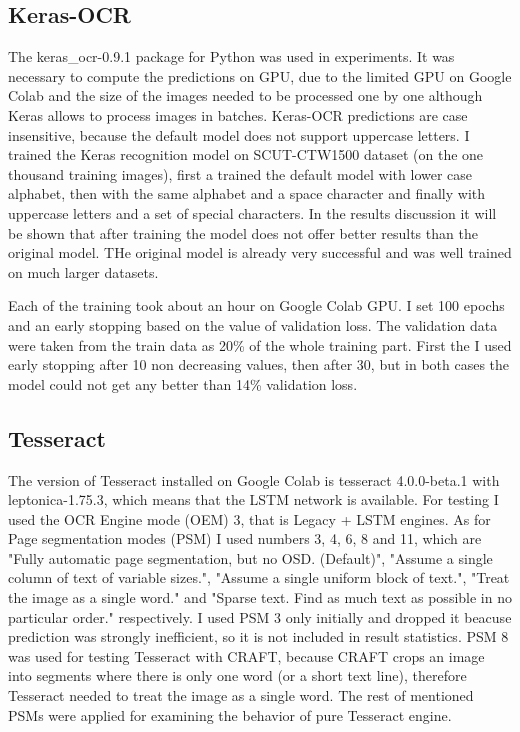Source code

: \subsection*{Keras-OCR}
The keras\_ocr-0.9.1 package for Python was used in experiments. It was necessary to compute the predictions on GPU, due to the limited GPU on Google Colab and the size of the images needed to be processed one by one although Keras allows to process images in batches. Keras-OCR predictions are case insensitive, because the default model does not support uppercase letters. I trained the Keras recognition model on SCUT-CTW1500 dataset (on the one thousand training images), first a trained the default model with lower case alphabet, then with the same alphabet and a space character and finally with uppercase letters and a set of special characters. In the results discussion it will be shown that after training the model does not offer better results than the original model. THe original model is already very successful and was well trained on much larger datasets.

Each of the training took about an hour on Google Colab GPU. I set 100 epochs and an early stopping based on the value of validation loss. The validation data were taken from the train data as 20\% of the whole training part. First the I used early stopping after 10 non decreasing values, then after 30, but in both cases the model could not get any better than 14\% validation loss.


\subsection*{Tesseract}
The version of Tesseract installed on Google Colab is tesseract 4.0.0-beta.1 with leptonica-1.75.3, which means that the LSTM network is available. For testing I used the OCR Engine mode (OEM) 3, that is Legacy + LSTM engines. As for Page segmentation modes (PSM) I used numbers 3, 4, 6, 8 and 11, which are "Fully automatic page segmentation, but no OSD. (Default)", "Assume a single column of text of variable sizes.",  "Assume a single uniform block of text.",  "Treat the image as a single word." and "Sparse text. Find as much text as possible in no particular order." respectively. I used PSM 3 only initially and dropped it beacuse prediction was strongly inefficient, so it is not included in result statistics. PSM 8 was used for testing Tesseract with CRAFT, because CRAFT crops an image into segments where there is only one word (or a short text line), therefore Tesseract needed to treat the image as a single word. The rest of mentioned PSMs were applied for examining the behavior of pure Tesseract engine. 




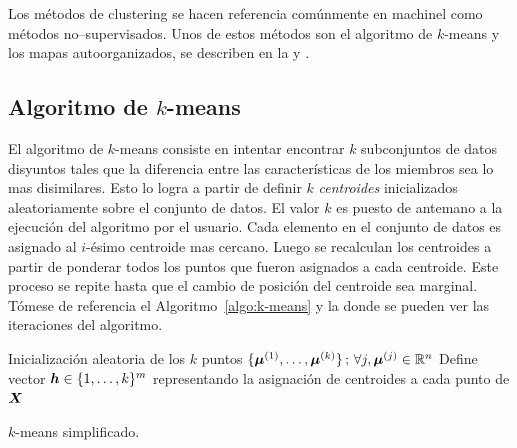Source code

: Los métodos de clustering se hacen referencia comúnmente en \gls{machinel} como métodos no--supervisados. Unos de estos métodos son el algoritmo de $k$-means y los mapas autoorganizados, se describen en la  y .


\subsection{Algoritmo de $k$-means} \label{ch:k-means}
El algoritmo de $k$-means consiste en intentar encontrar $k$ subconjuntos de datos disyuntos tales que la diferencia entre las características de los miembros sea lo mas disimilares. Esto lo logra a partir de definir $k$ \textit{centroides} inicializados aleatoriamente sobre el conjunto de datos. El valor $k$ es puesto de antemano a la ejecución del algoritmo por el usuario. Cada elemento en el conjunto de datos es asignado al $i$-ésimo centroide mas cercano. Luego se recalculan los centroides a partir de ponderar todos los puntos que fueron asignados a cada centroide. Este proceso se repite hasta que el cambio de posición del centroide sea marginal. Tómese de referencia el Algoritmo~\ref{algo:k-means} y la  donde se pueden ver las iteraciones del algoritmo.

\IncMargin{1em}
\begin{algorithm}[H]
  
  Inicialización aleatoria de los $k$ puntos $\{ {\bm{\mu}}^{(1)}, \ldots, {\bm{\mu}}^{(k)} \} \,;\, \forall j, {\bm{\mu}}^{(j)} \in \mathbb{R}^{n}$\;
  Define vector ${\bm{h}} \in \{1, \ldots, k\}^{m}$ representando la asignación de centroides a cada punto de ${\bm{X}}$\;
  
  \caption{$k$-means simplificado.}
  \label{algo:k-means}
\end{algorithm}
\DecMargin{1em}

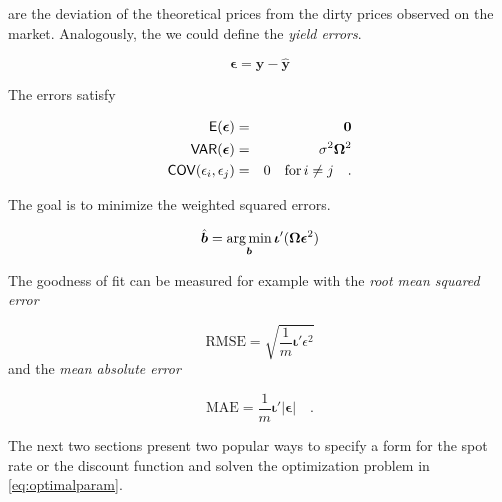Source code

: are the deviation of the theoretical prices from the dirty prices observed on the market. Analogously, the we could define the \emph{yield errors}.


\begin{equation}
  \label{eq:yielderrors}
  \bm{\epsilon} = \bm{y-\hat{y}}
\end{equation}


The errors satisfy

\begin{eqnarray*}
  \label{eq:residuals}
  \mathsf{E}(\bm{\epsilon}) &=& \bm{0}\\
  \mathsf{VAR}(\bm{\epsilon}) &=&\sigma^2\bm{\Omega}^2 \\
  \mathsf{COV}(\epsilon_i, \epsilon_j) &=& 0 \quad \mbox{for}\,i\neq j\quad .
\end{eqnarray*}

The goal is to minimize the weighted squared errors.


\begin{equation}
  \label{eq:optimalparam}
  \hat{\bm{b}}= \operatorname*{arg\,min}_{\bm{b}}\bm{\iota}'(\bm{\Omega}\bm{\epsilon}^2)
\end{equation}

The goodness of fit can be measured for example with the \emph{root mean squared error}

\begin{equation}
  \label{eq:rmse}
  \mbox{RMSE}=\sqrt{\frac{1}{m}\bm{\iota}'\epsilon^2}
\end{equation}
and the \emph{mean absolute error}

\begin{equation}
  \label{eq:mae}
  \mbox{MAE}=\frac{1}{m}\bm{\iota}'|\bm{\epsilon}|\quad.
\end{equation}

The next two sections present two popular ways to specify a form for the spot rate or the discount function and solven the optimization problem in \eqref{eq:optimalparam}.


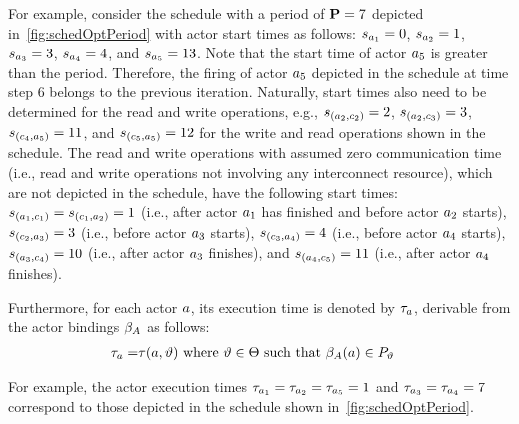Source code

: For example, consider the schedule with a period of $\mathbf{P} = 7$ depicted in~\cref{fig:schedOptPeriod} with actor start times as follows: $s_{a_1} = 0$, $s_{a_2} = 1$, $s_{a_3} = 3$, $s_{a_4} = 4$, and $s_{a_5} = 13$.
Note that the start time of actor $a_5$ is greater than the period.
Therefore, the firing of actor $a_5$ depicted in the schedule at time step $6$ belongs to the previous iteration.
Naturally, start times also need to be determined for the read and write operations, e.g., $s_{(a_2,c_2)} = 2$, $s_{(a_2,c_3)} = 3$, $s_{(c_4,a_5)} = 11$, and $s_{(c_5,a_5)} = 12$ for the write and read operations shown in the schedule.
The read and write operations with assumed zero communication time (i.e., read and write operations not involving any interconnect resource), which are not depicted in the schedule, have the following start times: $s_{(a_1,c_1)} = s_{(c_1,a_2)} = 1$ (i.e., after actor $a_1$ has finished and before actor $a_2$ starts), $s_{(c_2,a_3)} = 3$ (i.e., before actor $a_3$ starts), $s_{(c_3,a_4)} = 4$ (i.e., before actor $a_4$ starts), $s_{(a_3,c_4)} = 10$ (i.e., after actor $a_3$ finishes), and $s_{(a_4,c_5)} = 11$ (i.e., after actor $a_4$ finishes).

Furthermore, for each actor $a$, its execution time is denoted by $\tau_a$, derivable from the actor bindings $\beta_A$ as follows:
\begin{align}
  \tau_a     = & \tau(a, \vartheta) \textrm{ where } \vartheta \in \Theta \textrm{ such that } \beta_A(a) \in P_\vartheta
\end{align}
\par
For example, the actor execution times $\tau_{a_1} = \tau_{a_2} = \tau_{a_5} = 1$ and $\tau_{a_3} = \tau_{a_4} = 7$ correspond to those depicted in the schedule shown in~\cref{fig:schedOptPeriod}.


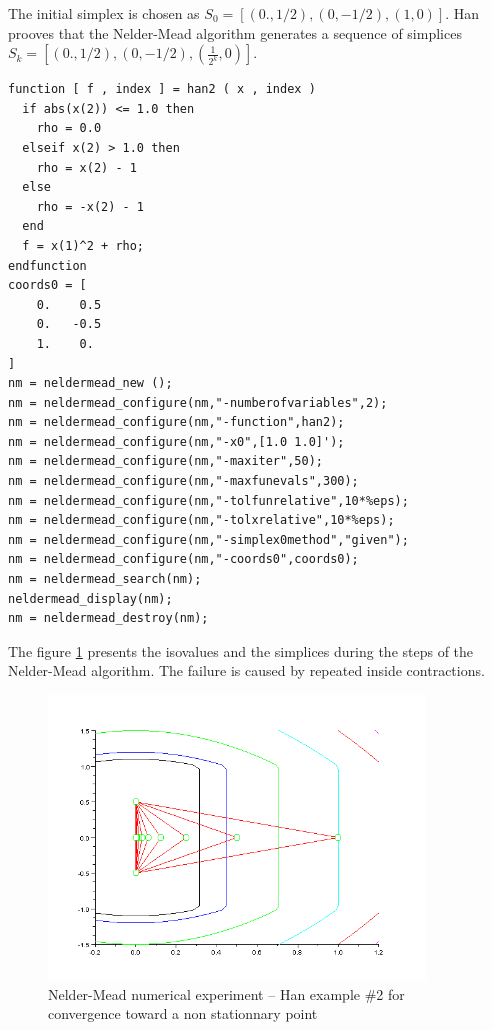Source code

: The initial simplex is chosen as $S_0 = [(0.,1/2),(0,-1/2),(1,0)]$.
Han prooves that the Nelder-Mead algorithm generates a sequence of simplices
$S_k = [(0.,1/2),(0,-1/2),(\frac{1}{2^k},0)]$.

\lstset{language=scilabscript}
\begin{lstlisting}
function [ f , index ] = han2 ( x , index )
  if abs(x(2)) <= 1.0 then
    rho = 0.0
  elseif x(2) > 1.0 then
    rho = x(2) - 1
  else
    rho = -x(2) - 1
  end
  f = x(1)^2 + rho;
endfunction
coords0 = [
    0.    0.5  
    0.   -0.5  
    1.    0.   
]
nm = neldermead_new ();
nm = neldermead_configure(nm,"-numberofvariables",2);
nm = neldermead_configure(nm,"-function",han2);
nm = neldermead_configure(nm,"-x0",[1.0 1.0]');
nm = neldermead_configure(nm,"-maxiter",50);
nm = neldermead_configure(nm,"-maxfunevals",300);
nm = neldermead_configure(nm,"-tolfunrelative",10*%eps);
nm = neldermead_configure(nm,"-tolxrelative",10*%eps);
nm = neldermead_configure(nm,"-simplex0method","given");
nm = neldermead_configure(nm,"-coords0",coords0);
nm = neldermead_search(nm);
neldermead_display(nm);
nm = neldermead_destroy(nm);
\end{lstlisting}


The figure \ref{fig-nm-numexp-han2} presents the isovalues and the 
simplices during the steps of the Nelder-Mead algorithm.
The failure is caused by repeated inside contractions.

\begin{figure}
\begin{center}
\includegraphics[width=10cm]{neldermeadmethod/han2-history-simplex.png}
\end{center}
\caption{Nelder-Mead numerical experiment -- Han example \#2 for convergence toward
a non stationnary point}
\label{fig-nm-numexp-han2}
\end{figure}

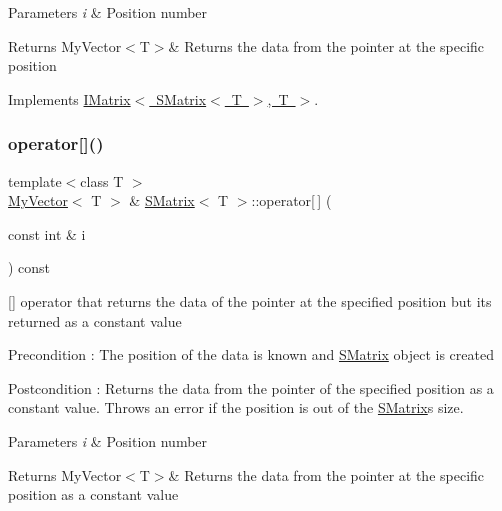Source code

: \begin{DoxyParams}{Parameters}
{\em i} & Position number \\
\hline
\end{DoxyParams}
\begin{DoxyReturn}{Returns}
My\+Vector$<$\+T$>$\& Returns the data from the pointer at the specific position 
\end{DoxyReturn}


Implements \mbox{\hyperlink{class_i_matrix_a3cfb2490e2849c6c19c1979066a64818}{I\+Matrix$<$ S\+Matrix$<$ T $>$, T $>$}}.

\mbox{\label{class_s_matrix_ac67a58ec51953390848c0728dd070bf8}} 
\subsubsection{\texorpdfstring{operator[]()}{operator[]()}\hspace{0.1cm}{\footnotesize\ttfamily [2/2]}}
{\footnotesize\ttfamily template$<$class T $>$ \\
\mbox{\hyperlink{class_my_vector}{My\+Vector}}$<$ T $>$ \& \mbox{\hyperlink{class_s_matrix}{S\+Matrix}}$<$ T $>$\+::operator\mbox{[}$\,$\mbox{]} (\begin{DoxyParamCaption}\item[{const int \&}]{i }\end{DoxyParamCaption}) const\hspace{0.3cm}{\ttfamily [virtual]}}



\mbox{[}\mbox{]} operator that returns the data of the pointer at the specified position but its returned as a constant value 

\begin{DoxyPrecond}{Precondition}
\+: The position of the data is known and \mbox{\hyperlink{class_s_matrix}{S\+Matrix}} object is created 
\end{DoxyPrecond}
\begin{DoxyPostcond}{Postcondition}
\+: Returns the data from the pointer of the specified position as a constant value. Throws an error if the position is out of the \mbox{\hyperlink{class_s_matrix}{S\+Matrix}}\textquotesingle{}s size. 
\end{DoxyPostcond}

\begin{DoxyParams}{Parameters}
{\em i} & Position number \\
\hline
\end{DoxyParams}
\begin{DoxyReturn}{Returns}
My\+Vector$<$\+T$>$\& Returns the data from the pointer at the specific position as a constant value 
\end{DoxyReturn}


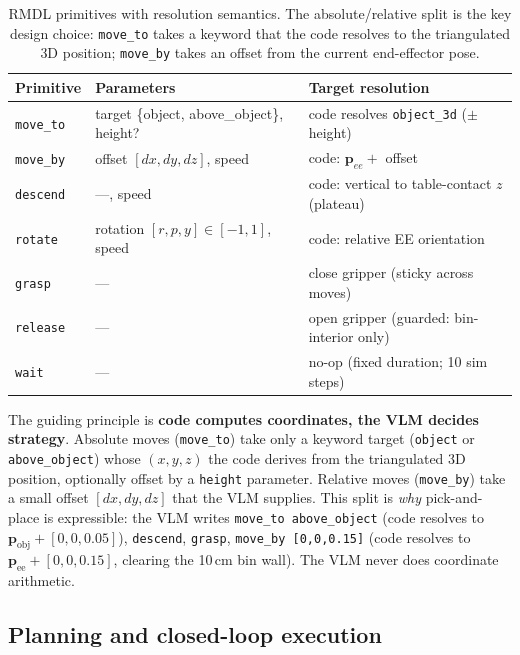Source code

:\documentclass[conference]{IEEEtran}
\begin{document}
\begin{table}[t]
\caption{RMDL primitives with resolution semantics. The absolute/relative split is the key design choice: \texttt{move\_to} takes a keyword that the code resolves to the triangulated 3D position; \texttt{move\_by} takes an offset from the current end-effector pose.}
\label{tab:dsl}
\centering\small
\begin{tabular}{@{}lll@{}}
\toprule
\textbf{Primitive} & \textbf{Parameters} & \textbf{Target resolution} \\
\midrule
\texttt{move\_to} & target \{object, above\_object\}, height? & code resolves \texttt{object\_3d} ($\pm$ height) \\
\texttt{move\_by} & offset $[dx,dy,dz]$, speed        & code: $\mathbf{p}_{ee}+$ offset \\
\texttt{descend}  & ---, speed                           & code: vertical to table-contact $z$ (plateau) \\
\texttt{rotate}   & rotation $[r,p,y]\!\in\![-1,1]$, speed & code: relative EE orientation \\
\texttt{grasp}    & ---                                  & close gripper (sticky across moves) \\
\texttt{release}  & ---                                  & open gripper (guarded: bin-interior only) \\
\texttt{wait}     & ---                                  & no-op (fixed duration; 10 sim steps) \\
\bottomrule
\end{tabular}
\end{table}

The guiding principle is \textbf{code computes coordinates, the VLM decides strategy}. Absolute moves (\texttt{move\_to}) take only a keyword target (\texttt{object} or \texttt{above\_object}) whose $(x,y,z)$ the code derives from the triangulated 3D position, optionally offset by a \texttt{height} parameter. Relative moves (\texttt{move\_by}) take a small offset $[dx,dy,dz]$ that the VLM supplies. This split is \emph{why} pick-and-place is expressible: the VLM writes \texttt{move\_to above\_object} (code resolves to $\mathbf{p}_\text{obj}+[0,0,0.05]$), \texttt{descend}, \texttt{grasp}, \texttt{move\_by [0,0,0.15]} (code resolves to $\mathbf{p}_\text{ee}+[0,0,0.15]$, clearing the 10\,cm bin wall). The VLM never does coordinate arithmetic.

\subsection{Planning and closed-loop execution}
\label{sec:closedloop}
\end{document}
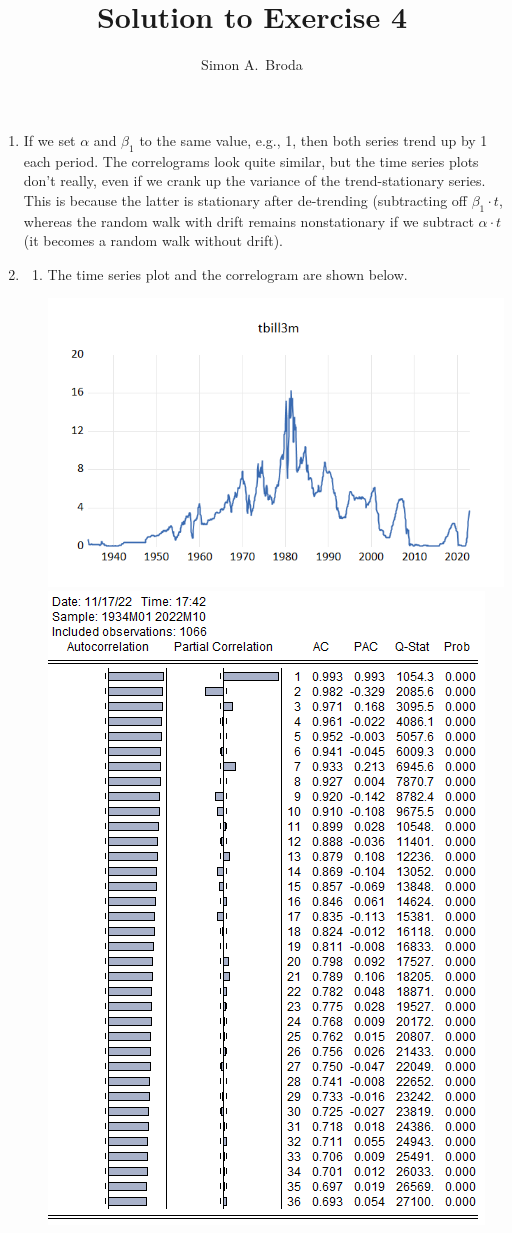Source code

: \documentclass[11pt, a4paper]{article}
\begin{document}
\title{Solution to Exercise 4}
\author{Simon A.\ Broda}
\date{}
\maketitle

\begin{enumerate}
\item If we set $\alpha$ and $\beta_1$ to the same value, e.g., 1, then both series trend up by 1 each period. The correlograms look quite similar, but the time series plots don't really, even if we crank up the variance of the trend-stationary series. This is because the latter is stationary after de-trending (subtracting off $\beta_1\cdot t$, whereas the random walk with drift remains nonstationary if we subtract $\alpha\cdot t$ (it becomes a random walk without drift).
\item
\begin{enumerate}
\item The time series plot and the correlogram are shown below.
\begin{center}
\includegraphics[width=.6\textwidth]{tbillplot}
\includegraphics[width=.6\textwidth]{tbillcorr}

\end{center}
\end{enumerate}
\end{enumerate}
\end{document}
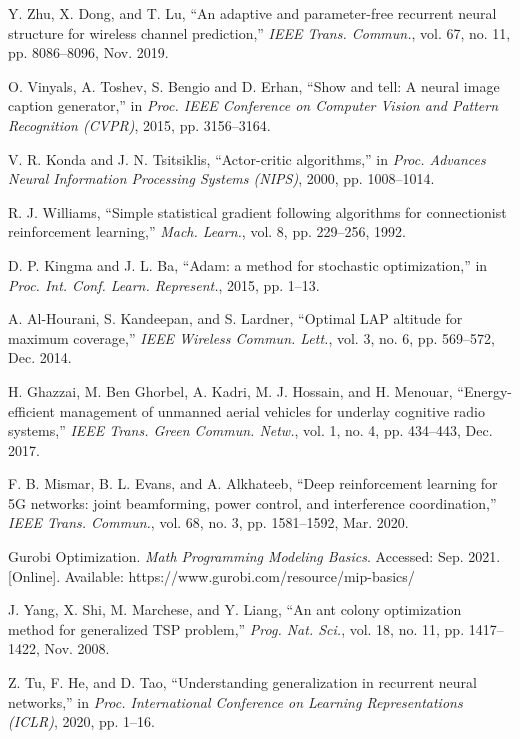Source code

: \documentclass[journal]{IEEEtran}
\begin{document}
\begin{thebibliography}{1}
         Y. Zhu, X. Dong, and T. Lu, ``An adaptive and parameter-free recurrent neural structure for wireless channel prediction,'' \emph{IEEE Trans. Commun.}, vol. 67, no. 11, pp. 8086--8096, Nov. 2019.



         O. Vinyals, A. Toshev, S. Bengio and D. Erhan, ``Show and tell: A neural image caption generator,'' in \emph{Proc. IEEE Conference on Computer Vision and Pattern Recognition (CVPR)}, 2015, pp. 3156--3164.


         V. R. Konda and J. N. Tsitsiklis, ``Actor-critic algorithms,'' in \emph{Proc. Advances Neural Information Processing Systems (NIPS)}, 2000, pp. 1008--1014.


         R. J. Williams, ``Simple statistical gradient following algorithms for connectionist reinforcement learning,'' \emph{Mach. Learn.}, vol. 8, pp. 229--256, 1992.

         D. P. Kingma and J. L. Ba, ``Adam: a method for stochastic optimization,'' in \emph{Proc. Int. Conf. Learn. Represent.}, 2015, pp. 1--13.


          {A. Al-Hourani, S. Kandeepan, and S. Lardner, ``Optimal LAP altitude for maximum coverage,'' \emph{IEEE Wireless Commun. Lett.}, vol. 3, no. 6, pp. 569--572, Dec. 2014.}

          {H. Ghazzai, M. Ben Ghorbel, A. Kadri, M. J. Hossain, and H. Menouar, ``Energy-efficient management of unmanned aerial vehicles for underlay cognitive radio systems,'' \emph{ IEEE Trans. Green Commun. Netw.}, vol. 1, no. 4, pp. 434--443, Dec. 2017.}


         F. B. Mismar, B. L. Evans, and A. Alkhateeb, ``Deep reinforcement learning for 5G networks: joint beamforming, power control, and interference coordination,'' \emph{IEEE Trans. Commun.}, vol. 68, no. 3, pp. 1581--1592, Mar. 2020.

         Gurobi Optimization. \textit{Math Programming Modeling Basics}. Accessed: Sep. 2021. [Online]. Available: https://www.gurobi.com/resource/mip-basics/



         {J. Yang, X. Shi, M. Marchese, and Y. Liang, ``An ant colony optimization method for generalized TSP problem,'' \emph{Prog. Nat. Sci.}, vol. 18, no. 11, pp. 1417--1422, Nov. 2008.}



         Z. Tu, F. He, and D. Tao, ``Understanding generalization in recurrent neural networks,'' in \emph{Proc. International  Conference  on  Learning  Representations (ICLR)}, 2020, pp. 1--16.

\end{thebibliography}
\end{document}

===============

Exercise brief: Identify each line in the entries with the word "numexp" and copy it.

Answer for this exercise:
The figure \ref{fig-nm-numexp-han2} presents the isovalues and the 
\label{fig-nm-numexp-han2}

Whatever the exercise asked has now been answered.